Data excerpts ▸

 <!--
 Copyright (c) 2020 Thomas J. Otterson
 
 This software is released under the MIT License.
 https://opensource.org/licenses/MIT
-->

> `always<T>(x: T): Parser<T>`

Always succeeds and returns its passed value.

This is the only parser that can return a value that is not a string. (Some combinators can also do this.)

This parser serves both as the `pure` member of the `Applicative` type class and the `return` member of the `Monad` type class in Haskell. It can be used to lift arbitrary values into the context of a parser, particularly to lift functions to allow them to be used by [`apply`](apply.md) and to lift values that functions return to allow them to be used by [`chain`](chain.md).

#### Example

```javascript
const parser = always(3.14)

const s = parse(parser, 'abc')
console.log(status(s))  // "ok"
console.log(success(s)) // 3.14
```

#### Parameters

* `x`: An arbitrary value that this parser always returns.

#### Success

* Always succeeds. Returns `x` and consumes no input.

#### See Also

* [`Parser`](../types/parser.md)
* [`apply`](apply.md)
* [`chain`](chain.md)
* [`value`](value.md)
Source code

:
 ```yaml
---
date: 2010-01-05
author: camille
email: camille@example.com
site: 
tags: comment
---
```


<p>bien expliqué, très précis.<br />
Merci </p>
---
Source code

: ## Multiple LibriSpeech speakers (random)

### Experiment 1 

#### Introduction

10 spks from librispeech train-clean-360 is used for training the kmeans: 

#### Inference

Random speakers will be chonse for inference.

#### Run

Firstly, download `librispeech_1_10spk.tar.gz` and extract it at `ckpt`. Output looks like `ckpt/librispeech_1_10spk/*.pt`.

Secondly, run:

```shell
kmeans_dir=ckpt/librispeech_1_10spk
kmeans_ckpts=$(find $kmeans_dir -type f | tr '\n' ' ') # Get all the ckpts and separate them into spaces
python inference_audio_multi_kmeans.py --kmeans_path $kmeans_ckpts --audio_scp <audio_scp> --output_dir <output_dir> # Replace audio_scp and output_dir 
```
---
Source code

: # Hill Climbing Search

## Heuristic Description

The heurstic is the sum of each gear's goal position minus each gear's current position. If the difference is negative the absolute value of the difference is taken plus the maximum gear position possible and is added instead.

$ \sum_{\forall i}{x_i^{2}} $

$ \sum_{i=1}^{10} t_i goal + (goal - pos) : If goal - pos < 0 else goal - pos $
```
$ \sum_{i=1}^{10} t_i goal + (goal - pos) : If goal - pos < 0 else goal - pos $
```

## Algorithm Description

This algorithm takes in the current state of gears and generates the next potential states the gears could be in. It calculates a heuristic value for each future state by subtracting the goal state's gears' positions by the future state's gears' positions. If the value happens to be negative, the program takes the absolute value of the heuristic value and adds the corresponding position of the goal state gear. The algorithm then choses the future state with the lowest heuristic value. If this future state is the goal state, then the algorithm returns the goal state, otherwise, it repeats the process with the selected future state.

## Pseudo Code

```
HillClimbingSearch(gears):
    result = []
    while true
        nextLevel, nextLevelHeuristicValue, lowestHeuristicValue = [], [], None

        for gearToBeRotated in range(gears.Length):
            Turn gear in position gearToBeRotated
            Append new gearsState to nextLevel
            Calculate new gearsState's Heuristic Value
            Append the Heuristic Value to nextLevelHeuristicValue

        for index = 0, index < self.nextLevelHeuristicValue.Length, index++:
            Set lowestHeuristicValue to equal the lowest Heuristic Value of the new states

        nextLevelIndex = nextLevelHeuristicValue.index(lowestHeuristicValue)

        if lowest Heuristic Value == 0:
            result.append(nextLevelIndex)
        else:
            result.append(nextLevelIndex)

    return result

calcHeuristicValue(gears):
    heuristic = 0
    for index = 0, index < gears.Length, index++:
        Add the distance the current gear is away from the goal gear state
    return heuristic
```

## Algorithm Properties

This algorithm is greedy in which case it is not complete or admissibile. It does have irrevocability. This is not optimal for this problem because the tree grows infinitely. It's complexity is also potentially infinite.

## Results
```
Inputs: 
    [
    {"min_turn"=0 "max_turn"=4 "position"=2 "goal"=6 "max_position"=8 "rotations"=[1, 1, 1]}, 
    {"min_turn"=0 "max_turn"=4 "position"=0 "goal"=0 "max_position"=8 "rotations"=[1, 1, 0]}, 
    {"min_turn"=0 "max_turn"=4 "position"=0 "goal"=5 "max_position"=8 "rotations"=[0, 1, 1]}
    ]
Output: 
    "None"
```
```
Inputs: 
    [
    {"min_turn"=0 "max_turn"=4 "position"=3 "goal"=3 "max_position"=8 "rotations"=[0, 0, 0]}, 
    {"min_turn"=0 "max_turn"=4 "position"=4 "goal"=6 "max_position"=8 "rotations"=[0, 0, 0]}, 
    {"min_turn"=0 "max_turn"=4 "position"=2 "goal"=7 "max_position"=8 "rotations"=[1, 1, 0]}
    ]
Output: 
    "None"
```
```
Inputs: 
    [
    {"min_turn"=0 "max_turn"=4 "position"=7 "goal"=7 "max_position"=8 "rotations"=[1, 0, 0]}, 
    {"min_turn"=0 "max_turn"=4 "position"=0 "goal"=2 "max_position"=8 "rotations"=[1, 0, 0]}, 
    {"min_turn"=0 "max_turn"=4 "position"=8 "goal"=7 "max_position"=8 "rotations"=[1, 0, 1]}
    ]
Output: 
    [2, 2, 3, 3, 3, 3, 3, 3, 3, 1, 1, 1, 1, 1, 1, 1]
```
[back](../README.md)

How to complete this task ▸ Every line in the records above that contains the word "Length" is to be copied out.

Answer space ▸
        for gearToBeRotated in range(gears.Length):
        for index = 0, index < self.nextLevelHeuristicValue.Length, index++:
    for index = 0, index < gears.Length, index++:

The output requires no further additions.